▶ Exercise
All entries must be extracted exactly, with nothing added or dropped.

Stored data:
▼

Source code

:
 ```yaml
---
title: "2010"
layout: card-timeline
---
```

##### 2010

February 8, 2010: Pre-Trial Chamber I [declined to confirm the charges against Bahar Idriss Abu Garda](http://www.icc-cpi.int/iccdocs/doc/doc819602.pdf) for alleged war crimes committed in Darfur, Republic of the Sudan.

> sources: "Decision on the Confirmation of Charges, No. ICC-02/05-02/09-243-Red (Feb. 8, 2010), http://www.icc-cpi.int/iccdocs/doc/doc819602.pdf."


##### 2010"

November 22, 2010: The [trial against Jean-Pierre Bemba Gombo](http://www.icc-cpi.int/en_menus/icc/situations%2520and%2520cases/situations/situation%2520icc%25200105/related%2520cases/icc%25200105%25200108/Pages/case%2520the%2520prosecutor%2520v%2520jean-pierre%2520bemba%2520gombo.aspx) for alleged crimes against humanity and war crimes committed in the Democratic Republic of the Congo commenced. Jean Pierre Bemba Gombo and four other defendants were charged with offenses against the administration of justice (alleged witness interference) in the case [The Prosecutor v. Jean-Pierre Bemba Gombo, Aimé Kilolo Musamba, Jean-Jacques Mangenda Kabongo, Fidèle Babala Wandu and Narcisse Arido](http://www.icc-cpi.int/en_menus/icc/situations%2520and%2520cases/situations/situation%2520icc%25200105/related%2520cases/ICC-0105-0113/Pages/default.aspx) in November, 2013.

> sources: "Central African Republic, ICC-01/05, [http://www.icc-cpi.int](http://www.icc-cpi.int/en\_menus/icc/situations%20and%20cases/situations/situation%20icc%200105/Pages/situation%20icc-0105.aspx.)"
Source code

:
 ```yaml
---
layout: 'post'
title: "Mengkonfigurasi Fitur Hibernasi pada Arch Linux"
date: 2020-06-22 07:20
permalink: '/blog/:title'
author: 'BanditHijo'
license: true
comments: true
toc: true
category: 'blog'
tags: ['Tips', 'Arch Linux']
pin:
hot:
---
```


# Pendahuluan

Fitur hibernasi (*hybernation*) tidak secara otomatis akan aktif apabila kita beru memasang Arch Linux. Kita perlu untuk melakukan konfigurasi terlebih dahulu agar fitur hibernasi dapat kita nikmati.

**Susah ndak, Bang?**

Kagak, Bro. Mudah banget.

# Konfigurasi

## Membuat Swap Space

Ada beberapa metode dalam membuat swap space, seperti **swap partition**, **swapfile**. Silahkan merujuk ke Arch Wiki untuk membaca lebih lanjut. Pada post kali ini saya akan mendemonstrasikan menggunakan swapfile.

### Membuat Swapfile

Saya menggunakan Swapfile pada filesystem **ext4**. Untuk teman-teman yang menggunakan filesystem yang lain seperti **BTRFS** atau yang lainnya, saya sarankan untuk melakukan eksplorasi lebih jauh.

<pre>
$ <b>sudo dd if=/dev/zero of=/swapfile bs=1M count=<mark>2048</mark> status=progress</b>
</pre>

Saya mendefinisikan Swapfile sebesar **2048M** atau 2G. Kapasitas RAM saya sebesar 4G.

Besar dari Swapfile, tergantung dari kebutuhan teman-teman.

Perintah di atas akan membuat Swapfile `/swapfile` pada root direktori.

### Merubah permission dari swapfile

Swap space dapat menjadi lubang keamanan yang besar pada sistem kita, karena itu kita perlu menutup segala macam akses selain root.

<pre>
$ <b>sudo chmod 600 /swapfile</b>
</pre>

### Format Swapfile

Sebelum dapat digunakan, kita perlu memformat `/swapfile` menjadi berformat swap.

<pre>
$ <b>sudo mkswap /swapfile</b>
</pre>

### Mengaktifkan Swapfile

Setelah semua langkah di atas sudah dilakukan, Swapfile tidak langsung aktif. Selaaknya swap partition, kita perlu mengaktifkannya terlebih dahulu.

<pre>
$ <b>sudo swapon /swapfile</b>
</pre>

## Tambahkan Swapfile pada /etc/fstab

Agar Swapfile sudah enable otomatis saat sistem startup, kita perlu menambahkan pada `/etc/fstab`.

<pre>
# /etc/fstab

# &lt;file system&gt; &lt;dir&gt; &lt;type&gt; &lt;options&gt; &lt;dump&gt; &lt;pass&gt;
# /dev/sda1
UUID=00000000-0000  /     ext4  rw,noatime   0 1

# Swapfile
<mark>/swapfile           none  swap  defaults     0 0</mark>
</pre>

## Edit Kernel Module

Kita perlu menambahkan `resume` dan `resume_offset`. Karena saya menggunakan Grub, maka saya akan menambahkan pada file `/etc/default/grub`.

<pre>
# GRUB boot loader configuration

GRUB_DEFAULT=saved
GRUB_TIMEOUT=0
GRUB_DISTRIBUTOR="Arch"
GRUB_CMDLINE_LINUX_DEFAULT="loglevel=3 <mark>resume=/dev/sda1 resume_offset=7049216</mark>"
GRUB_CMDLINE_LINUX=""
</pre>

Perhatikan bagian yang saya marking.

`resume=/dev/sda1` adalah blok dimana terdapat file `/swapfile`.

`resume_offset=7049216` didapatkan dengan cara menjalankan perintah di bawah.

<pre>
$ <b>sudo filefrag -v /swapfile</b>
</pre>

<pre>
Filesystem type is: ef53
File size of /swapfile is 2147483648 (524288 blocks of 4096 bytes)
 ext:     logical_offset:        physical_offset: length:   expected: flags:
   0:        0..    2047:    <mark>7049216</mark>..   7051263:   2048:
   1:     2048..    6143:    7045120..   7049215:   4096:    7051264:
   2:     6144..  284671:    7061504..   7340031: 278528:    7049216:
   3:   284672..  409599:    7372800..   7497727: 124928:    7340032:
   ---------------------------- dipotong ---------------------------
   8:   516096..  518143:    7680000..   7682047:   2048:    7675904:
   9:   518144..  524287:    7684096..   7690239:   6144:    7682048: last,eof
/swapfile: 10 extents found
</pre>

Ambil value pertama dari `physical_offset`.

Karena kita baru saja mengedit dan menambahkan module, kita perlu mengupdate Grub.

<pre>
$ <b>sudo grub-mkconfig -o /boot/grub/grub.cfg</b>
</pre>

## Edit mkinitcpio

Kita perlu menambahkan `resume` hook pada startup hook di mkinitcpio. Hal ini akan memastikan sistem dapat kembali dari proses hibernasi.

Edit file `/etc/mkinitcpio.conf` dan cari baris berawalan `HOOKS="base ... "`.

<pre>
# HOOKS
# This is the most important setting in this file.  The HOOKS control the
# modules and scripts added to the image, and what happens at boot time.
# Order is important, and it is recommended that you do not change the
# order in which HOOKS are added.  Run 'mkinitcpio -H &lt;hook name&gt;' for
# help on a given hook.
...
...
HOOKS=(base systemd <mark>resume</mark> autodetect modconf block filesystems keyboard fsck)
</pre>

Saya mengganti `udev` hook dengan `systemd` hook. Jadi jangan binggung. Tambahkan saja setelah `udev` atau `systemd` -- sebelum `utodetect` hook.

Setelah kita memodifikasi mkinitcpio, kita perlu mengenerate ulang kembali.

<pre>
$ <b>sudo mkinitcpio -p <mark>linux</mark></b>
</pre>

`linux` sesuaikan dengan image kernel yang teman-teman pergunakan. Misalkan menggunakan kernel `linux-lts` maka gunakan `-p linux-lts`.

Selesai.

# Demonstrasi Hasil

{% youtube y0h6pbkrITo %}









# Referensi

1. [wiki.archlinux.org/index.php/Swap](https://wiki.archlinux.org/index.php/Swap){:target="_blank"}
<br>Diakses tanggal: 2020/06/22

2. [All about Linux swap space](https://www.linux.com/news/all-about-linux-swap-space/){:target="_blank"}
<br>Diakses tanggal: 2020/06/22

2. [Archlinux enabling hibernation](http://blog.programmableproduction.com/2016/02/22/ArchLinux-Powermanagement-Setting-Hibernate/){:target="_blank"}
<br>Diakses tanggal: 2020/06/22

▲

▶ Reply
Source code

:
 ```yaml
---
title: "2010"
layout: card-timeline
---
```

##### 2010

February 8, 2010: Pre-Trial Chamber I [declined to confirm the charges against Bahar Idriss Abu Garda](http://www.icc-cpi.int/iccdocs/doc/doc819602.pdf) for alleged war crimes committed in Darfur, Republic of the Sudan.

> sources: "Decision on the Confirmation of Charges, No. ICC-02/05-02/09-243-Red (Feb. 8, 2010), http://www.icc-cpi.int/iccdocs/doc/doc819602.pdf."


##### 2010"

November 22, 2010: The [trial against Jean-Pierre Bemba Gombo](http://www.icc-cpi.int/en_menus/icc/situations%2520and%2520cases/situations/situation%2520icc%25200105/related%2520cases/icc%25200105%25200108/Pages/case%2520the%2520prosecutor%2520v%2520jean-pierre%2520bemba%2520gombo.aspx) for alleged crimes against humanity and war crimes committed in the Democratic Republic of the Congo commenced. Jean Pierre Bemba Gombo and four other defendants were charged with offenses against the administration of justice (alleged witness interference) in the case [The Prosecutor v. Jean-Pierre Bemba Gombo, Aimé Kilolo Musamba, Jean-Jacques Mangenda Kabongo, Fidèle Babala Wandu and Narcisse Arido](http://www.icc-cpi.int/en_menus/icc/situations%2520and%2520cases/situations/situation%2520icc%25200105/related%2520cases/ICC-0105-0113/Pages/default.aspx) in November, 2013.

> sources: "Central African Republic, ICC-01/05, [http://www.icc-cpi.int](http://www.icc-cpi.int/en\_menus/icc/situations%20and%20cases/situations/situation%20icc%200105/Pages/situation%20icc-0105.aspx.)"
Source code

:
 ```yaml
---
layout: 'post'
title: "Mengkonfigurasi Fitur Hibernasi pada Arch Linux"
date: 2020-06-22 07:20
permalink: '/blog/:title'
author: 'BanditHijo'
license: true
comments: true
toc: true
category: 'blog'
tags: ['Tips', 'Arch Linux']
pin:
hot:
---
```


# Pendahuluan

Fitur hibernasi (*hybernation*) tidak secara otomatis akan aktif apabila kita beru memasang Arch Linux. Kita perlu untuk melakukan konfigurasi terlebih dahulu agar fitur hibernasi dapat kita nikmati.

**Susah ndak, Bang?**

Kagak, Bro. Mudah banget.

# Konfigurasi

## Membuat Swap Space

Ada beberapa metode dalam membuat swap space, seperti **swap partition**, **swapfile**. Silahkan merujuk ke Arch Wiki untuk membaca lebih lanjut. Pada post kali ini saya akan mendemonstrasikan menggunakan swapfile.

### Membuat Swapfile

Saya menggunakan Swapfile pada filesystem **ext4**. Untuk teman-teman yang menggunakan filesystem yang lain seperti **BTRFS** atau yang lainnya, saya sarankan untuk melakukan eksplorasi lebih jauh.

<pre>
$ <b>sudo dd if=/dev/zero of=/swapfile bs=1M count=<mark>2048</mark> status=progress</b>
</pre>

Saya mendefinisikan Swapfile sebesar **2048M** atau 2G. Kapasitas RAM saya sebesar 4G.

Besar dari Swapfile, tergantung dari kebutuhan teman-teman.

Perintah di atas akan membuat Swapfile `/swapfile` pada root direktori.

### Merubah permission dari swapfile

Swap space dapat menjadi lubang keamanan yang besar pada sistem kita, karena itu kita perlu menutup segala macam akses selain root.

<pre>
$ <b>sudo chmod 600 /swapfile</b>
</pre>

### Format Swapfile

Sebelum dapat digunakan, kita perlu memformat `/swapfile` menjadi berformat swap.

<pre>
$ <b>sudo mkswap /swapfile</b>
</pre>

### Mengaktifkan Swapfile

Setelah semua langkah di atas sudah dilakukan, Swapfile tidak langsung aktif. Selaaknya swap partition, kita perlu mengaktifkannya terlebih dahulu.

<pre>
$ <b>sudo swapon /swapfile</b>
</pre>

## Tambahkan Swapfile pada /etc/fstab

Agar Swapfile sudah enable otomatis saat sistem startup, kita perlu menambahkan pada `/etc/fstab`.

<pre>
# /etc/fstab

# &lt;file system&gt; &lt;dir&gt; &lt;type&gt; &lt;options&gt; &lt;dump&gt; &lt;pass&gt;
# /dev/sda1
UUID=00000000-0000  /     ext4  rw,noatime   0 1

# Swapfile
<mark>/swapfile           none  swap  defaults     0 0</mark>
</pre>

## Edit Kernel Module

Kita perlu menambahkan `resume` dan `resume_offset`. Karena saya menggunakan Grub, maka saya akan menambahkan pada file `/etc/default/grub`.

<pre>
# GRUB boot loader configuration

GRUB_DEFAULT=saved
GRUB_TIMEOUT=0
GRUB_DISTRIBUTOR="Arch"
GRUB_CMDLINE_LINUX_DEFAULT="loglevel=3 <mark>resume=/dev/sda1 resume_offset=7049216</mark>"
GRUB_CMDLINE_LINUX=""
</pre>

Perhatikan bagian yang saya marking.

`resume=/dev/sda1` adalah blok dimana terdapat file `/swapfile`.

`resume_offset=7049216` didapatkan dengan cara menjalankan perintah di bawah.

<pre>
$ <b>sudo filefrag -v /swapfile</b>
</pre>

<pre>
Filesystem type is: ef53
File size of /swapfile is 2147483648 (524288 blocks of 4096 bytes)
 ext:     logical_offset:        physical_offset: length:   expected: flags:
   0:        0..    2047:    <mark>7049216</mark>..   7051263:   2048:
   1:     2048..    6143:    7045120..   7049215:   4096:    7051264:
   2:     6144..  284671:    7061504..   7340031: 278528:    7049216:
   3:   284672..  409599:    7372800..   7497727: 124928:    7340032:
   ---------------------------- dipotong ---------------------------
   8:   516096..  518143:    7680000..   7682047:   2048:    7675904:
   9:   518144..  524287:    7684096..   7690239:   6144:    7682048: last,eof
/swapfile: 10 extents found
</pre>

Ambil value pertama dari `physical_offset`.

Karena kita baru saja mengedit dan menambahkan module, kita perlu mengupdate Grub.

<pre>
$ <b>sudo grub-mkconfig -o /boot/grub/grub.cfg</b>
</pre>

## Edit mkinitcpio

Kita perlu menambahkan `resume` hook pada startup hook di mkinitcpio. Hal ini akan memastikan sistem dapat kembali dari proses hibernasi.

Edit file `/etc/mkinitcpio.conf` dan cari baris berawalan `HOOKS="base ... "`.

<pre>
# HOOKS
# This is the most important setting in this file.  The HOOKS control the
# modules and scripts added to the image, and what happens at boot time.
# Order is important, and it is recommended that you do not change the
# order in which HOOKS are added.  Run 'mkinitcpio -H &lt;hook name&gt;' for
# help on a given hook.
...
...
HOOKS=(base systemd <mark>resume</mark> autodetect modconf block filesystems keyboard fsck)
</pre>

Saya mengganti `udev` hook dengan `systemd` hook. Jadi jangan binggung. Tambahkan saja setelah `udev` atau `systemd` -- sebelum `utodetect` hook.

Setelah kita memodifikasi mkinitcpio, kita perlu mengenerate ulang kembali.

<pre>
$ <b>sudo mkinitcpio -p <mark>linux</mark></b>
</pre>

`linux` sesuaikan dengan image kernel yang teman-teman pergunakan. Misalkan menggunakan kernel `linux-lts` maka gunakan `-p linux-lts`.

Selesai.

# Demonstrasi Hasil

{% youtube y0h6pbkrITo %}









# Referensi

1. [wiki.archlinux.org/index.php/Swap](https://wiki.archlinux.org/index.php/Swap){:target="_blank"}
<br>Diakses tanggal: 2020/06/22

2. [All about Linux swap space](https://www.linux.com/news/all-about-linux-swap-space/){:target="_blank"}
<br>Diakses tanggal: 2020/06/22

2. [Archlinux enabling hibernation](http://blog.programmableproduction.com/2016/02/22/ArchLinux-Powermanagement-Setting-Hibernate/){:target="_blank"}
<br>Diakses tanggal: 2020/06/22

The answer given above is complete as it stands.